Inner Tracker Upgrade and Jets Analysis
Carson McVay, Scripps College, Physics Major
Mentored by Dr. Andrew Ivanov
My project this Summer was twofold: the first being working on the CMS inner tracker upgrade, and the second being data analysis on jets.
The goal of the CMS inner tracker upgrade is to increase the tracking capabilities with respect to granularity and detection coverage. The inner tracker is able to detect and track the resultant quarks from proton-proton collisions using silicon chips, which compose the tracker.
Fig 1. This is a diagram of CMS. To the far left, you can see the inner tracker. Each type of charged particle has a different path through the tracker, which allows them to be detected and identified.
These chips, composed of circuits, have been doped, a process which allows the particles passing by the chips to create detectable ionization currents. The team at Kansas State University has been working to test these chips before they are put into the inner tracker. These tests are conducted via a probe station, which physically touches down on the individual chips and conducts tests to see if the chips are functioning. Part of my project has been helping to install the probe station and prepare for the chip testing which will take place this Fall.
Fig 2. This is an example of the probe station that we are using to test the chips.
The other half of my project involves data analysis on jets. After two protons collide, they break up into quarks. Due to the strong force, quarks are attracted to each other and assemble into a detectable jet. We can fit functions to the data from these detected jets in order to recognize which particles created them.
The first function that I tried to use to fit the data is the Crystal Ball function. The Crystal Ball function is a Gaussian with a power-function tail.

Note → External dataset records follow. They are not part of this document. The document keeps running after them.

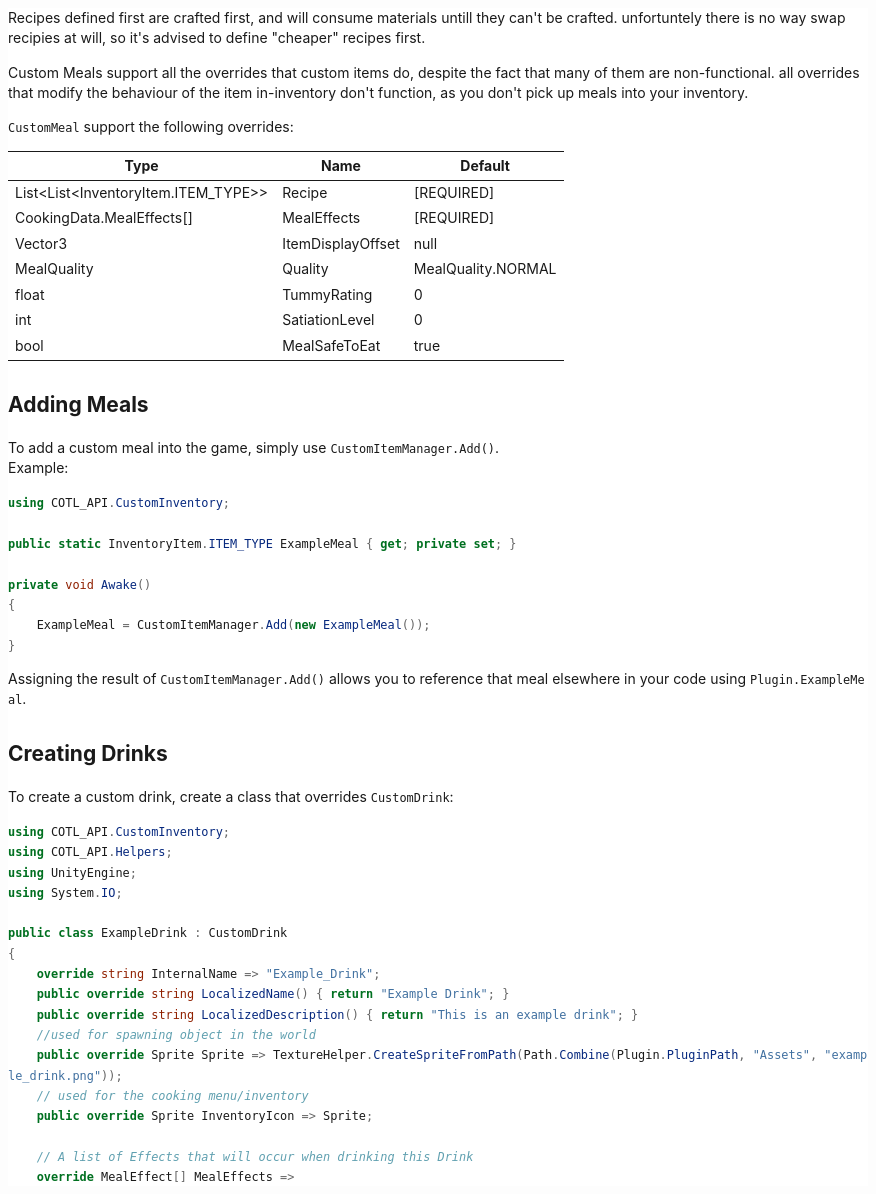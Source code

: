 Recipes defined first are crafted first, and will consume materials untill they can't be crafted. unfortuntely there is no way swap recipies at will, so it's advised to define "cheaper" recipes first.

Custom Meals support all the overrides that custom items do, despite the fact that many of them are non-functional. all overrides that modify the behaviour of the item in-inventory don't function, as you don't pick up meals into your inventory.

`CustomMeal` support the following overrides:

| Type                                | Name              | Default            |
| ----------------------------------- | ----------------- | ------------------ |
| List<List<InventoryItem.ITEM_TYPE>> | Recipe            | \[REQUIRED\]       |
| CookingData.MealEffects[]           | MealEffects       | \[REQUIRED\]       |
| Vector3                             | ItemDisplayOffset | null               |
| MealQuality                         | Quality           | MealQuality.NORMAL |
| float                               | TummyRating       | 0                  |
| int                                 | SatiationLevel    | 0                  |
| bool                                | MealSafeToEat     | true               |

## Adding Meals

To add a custom meal into the game, simply use `CustomItemManager.Add()`.  
Example:

```csharp
using COTL_API.CustomInventory;

public static InventoryItem.ITEM_TYPE ExampleMeal { get; private set; }

private void Awake()
{
    ExampleMeal = CustomItemManager.Add(new ExampleMeal());
}
```

Assigning the result of `CustomItemManager.Add()` allows you to reference that meal elsewhere in your code using `Plugin.ExampleMeal`.

## Creating Drinks

To create a custom drink, create a class that overrides `CustomDrink`:

```csharp
using COTL_API.CustomInventory;
using COTL_API.Helpers;
using UnityEngine;
using System.IO;

public class ExampleDrink : CustomDrink
{
    override string InternalName => "Example_Drink";
    public override string LocalizedName() { return "Example Drink"; }
    public override string LocalizedDescription() { return "This is an example drink"; }
    //used for spawning object in the world
    public override Sprite Sprite => TextureHelper.CreateSpriteFromPath(Path.Combine(Plugin.PluginPath, "Assets", "example_drink.png"));
    // used for the cooking menu/inventory
    public override Sprite InventoryIcon => Sprite;

    // A list of Effects that will occur when drinking this Drink
    override MealEffect[] MealEffects =>
```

Fig 3. The Crystal Ball function
Unfortunately, the Crystal Ball function was not a good fit.
Fig 4. This is an example of the Crystal Ball function fitted to the jets data. Clearly, the fit does not reach the peak.

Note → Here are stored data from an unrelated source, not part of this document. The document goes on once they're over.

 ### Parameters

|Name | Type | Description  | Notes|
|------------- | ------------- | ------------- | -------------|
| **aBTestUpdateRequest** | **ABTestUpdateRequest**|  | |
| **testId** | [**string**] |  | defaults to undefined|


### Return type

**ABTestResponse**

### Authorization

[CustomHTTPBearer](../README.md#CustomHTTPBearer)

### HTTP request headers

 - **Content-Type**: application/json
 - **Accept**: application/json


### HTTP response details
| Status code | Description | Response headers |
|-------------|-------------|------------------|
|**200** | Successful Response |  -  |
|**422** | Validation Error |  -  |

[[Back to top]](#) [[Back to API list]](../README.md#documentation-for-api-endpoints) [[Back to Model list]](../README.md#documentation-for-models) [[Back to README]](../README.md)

Ultimately, I was able to fit the data using a function composed of three Gaussians. There are two versions of this function: one in which the parameters which indicate which of the three functions with which to fit the data are manually defined,
Fig 5. This is an example of the triple Gaussian with manual parameters fitted to the jets data.
and one in which the parameters are not
Fig 6. The manually defined parameters lead to a slightly more accurate fit, while the function defined parameters allow the function to be more universal.
While the function composed of three Gaussians worked well for the jets data in the Signal series, I needed to use a different function to fit the other set of data. For this set, I used a Gaussian with an exponential tail.
Fig 7. This is the function composed of a Gaussian and an exponential fitted to jets data
This fit works well on the set of data.
Firstly, I would like to thank the National Science Foundation for funding this research. I would also like to thank Dr. Flanders and Dr. Greenman, and Kim Coy. Without their work this REU would not be possible. I would like to thank Dr. Ivanov for being my research advisor. I would like to thank Braden Allmond, Sedrick Weinschenk, and James Natoli for being so welcoming and sharing their office. Finally, I would like to thank the rest of the REU cohort.